(Data excerpts)

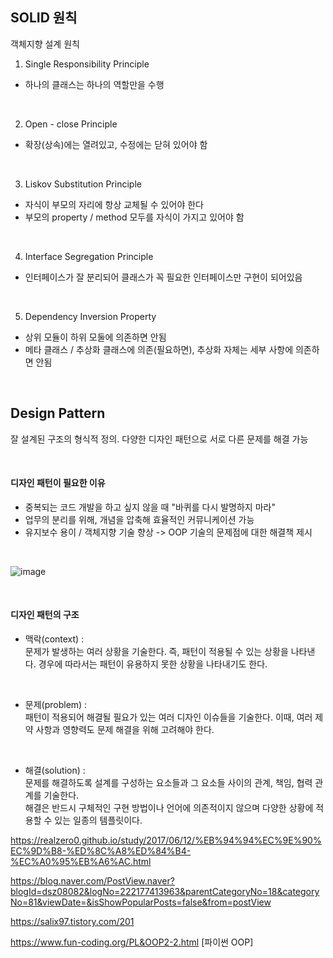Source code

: ## SOLID 원칙 
객체지향 설계 원칙
<br> 

1) Single Responsibility Principle  
- 하나의 클래스는 하나의 역할만을 수행
<br> 

2) Open - close Principle
- 확장(상속)에는 열려있고, 수정에는 닫혀 있어야 함
<br> 

3) Liskov Substitution Principle  
- 자식이 부모의 자리에 항상 교체될 수 있어야 한다  
- 부모의 property / method 모두를 자식이 가지고 있어야 함
<br> 

4) Interface Segregation Principle
- 인터페이스가 잘 분리되어 클래스가 꼭 필요한 인터페이스만 구현이 되어있음
<br> 

5) Dependency Inversion Property
- 상위 모듈이 하위 모둘에 의존하면 안됨
- 메타 클래스 / 추상화 클래스에 의존(필요하면), 추상화 자체는 세부 사항에 의존하면 안됨

<br> 

## Design Pattern
잘 설계된 구조의 형식적 정의. 다양한 디자인 패턴으로 서로 다른 문제를 해결 가능

<br> 

#### 디자인 패턴이 필요한 이유
- 중복되는 코드 개발을 하고 싶지 않을 때 "바퀴를 다시 발명하지 마라"
- 업무의 분리를 위해, 개념을 압축해 효율적인 커뮤니케이션 가능
- 유지보수 용이 / 객체지향 기술 향상 -> OOP 기술의 문제점에 대한 해결책 제시

<br> 

![image](https://user-images.githubusercontent.com/74512114/147792109-dfc936a4-095a-4db1-82d4-bd42f919d79d.png)

<br> 

#### 디자인 패턴의 구조
- 맥락(context) :  
문제가 발생하는 여러 상황을 기술한다. 즉, 패턴이 적용될 수 있는 상황을 나타낸다. 경우에 따라서는 패턴이 유용하지 못한 상황을 나타내기도 한다.

<br> 

- 문제(problem) :    
패턴이 적용되어 해결될 필요가 있는 여러 디자인 이슈들을 기술한다. 이때, 여러 제약 사항과 영향력도 문제 해결을 위해 고려해야 한다.

<br> 

- 해결(solution) :   
문제를 해결하도록 설계를 구성하는 요소들과 그 요소들 사이의 관계, 책임, 협력 관계를 기술한다.  
해결은 반드시 구체적인 구현 방법이나 언어에 의존적이지 않으며 다양한 상황에 적용할 수 있는 일종의 템플릿이다. 




https://realzero0.github.io/study/2017/06/12/%EB%94%94%EC%9E%90%EC%9D%B8-%ED%8C%A8%ED%84%B4-%EC%A0%95%EB%A6%AC.html     

https://blog.naver.com/PostView.naver?blogId=dsz08082&logNo=222177413963&parentCategoryNo=18&categoryNo=81&viewDate=&isShowPopularPosts=false&from=postView     

https://salix97.tistory.com/201      


https://www.fun-coding.org/PL&OOP2-2.html [파이썬 OOP]    




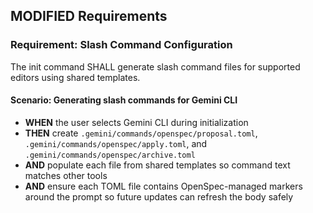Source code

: ## MODIFIED Requirements
### Requirement: Slash Command Configuration
The init command SHALL generate slash command files for supported editors using shared templates.

#### Scenario: Generating slash commands for Gemini CLI
- **WHEN** the user selects Gemini CLI during initialization
- **THEN** create `.gemini/commands/openspec/proposal.toml`, `.gemini/commands/openspec/apply.toml`, and `.gemini/commands/openspec/archive.toml`
- **AND** populate each file from shared templates so command text matches other tools
- **AND** ensure each TOML file contains OpenSpec-managed markers around the prompt so future updates can refresh the body safely
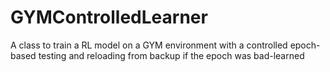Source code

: # GYMControlledLearner
 A class to train a RL model on a GYM environment with a controlled epoch-based testing and reloading from backup if the epoch was bad-learned
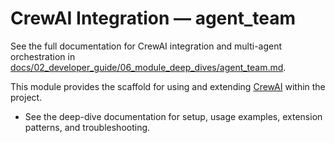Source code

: # CrewAI Integration — agent_team

See the full documentation for CrewAI integration and multi-agent orchestration in  
[docs/02_developer_guide/06_module_deep_dives/agent_team.md](../../docs/02_developer_guide/06_module_deep_dives/agent_team.md).

This module provides the scaffold for using and extending [CrewAI](https://docs.crewai.com/) within the project.

- See the deep-dive documentation for setup, usage examples, extension patterns, and troubleshooting.
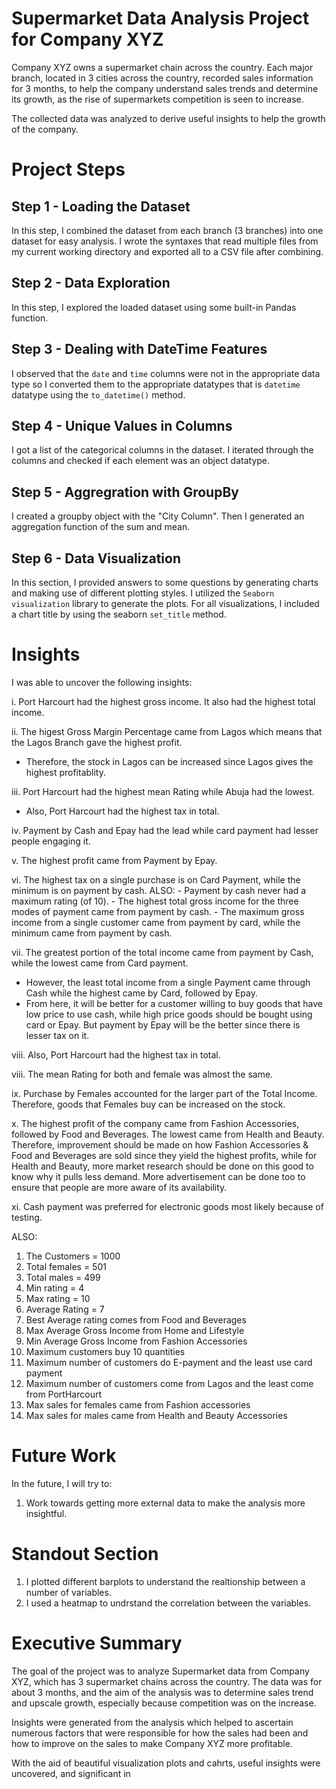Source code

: 

# Supermarket Data Analysis Project for Company XYZ

   Company XYZ owns a supermarket chain across the country. Each major branch, located in 3 cities across the country, recorded sales         information for 3 months, to help the company understand sales trends and determine its growth, as the rise of supermarkets competition     is seen to increase.
   
   The collected data was analyzed to derive useful insights to help the growth of the company.
   


   
# Project Steps

## Step 1 - Loading the Dataset
   In this step, I combined the dataset from each branch (3 branches) into one dataset for easy analysis. I wrote the syntaxes that read      multiple files from my current working directory and exported all to a CSV file after combining. 

## Step 2 - Data Exploration
   In this step, I explored the loaded dataset using some built-in Pandas function.

## Step 3 - Dealing with DateTime Features
   I observed that the `date` and `time` columns were not in the appropriate data type so I converted them to the appropriate datatypes        that is `datetime` datatype using the `to_datetime()` method. 
   
## Step 4 - Unique Values in Columns
   I got a list of the categorical columns in the dataset. I iterated through the columns and checked if each element was an object           datatype. 
   
## Step 5 - Aggregration with GroupBy
   I created a groupby object with the "City Column". Then I generated an aggregation function of the sum and mean.
   
## Step 6 - Data Visualization
   In this section, I provided answers to some questions by generating charts and making use of different plotting styles. I utilized the     `Seaborn visualization` library to generate the plots. For all visualizations, I included a chart title by using the seaborn `set_title`   method.



# Insights

   I was able to uncover the following insights:
   
   i. Port Harcourt had the highest gross income. It also had the highest total income.
   
   ii. The higest Gross Margin Percentage came from Lagos which means that the Lagos Branch gave the highest profit. 
   - Therefore, the stock in Lagos can be increased since Lagos gives the highest profitablity.
   
   iii. Port Harcourt had the highest mean Rating while Abuja had the lowest. 
   - Also, Port Harcourt had the highest tax in total.
   
   iv. Payment by Cash and Epay had the lead while card payment had lesser people engaging it.
   
   v. The highest profit came from Payment by Epay.
   
   vi. The highest tax on a single purchase is on Card Payment, while the minimum is on payment by cash. 
       ALSO:
       - Payment by cash never had a maximum rating (of 10). 
       - The highest total gross income for the three modes of payment came from payment by cash. 
       - The maximum gross income from a single customer came from payment by card, while the minimum came from payment by cash.

   vii. The greatest portion of the total income came from payment by Cash, while the lowest  came from Card payment.

   - However, the least total income from a single Payment came through Cash while the highest came by Card, followed by Epay.
   - From here, it will be better for a customer willing to buy goods that have low price to use cash, while high price goods should be        bought using card or Epay. But payment by Epay will be the better since there is lesser tax on it.

   viii. Also, Port Harcourt had the highest tax in total.
   
   viii. The mean Rating for both and female was almost the same.

   ix. Purchase by Females accounted for the larger part of the Total Income. Therefore, goods that Females buy can be increased on the        stock.
   
   x. The highest profit of the company came from Fashion Accessories, followed by Food and Beverages. The lowest came from Health and             Beauty. Therefore, improvement should be made on how Fashion Accessories & Food and Beverages are sold since they yield the highest         profits, while for Health and Beauty, more market research should be done on this good to know why it pulls less demand. More               advertisement can be done too to ensure that people are more aware of its availability.
   
   xi. Cash payment was preferred for electronic goods most likely because of testing.
   
   ALSO:
   1. The Customers = 1000
   2. Total females = 501
   3. Total males = 499
   4. Min rating = 4
   5. Max rating = 10
   6. Average Rating = 7
   7. Best Average rating comes from Food and Beverages
   8. Max Average Gross Income from Home and Lifestyle
   9. Min Average Gross Income from Fashion Accessories
   10. Maximum customers buy 10 quantities
   11. Maximum number of customers do E-payment and the least use card payment
   12. Maximum number of customers come from Lagos and the least come from PortHarcourt
   13. Max sales for females came from Fashion accessories
   14. Max sales for males came from Health and Beauty Accessories 

   



# Future Work

 In the future, I will try to:

 1. Work towards getting more external data to make the analysis more insightful.




# Standout Section


  1. I plotted different barplots to understand the realtionship between a number of variables.
  2. I used a heatmap to undrstand the correlation between the variables.




# Executive Summary

   The goal of the project was to analyze Supermarket data from Company XYZ, which has 3 supermarket chains across the country. The data was for about 3 months, and the aim of the analysis was to determine sales trend and upscale growth, especially because competition was on the increase. 
   
   Insights were generated from the analysis which helped to ascertain numerous factors that were responsible for how the sales had been and how to improve on the sales to make Company XYZ more profitable.
   
   With the aid of beautiful visualization plots and cahrts, useful insights were uncovered, and significant in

» PROBLEM TO WORK ON: Once the line with "1. Work towards" is found, write out that line and every one after it through the last line of the records, exactly and with nothing else.

» ANSWER SECTION:
 1. Work towards getting more external data to make the analysis more insightful.




# Standout Section


  1. I plotted different barplots to understand the realtionship between a number of variables.
  2. I used a heatmap to undrstand the correlation between the variables.




# Executive Summary

   The goal of the project was to analyze Supermarket data from Company XYZ, which has 3 supermarket chains across the country. The data was for about 3 months, and the aim of the analysis was to determine sales trend and upscale growth, especially because competition was on the increase. 
   
   Insights were generated from the analysis which helped to ascertain numerous factors that were responsible for how the sales had been and how to improve on the sales to make Company XYZ more profitable.
   
   With the aid of beautiful visualization plots and cahrts, useful insights were uncovered, and significant in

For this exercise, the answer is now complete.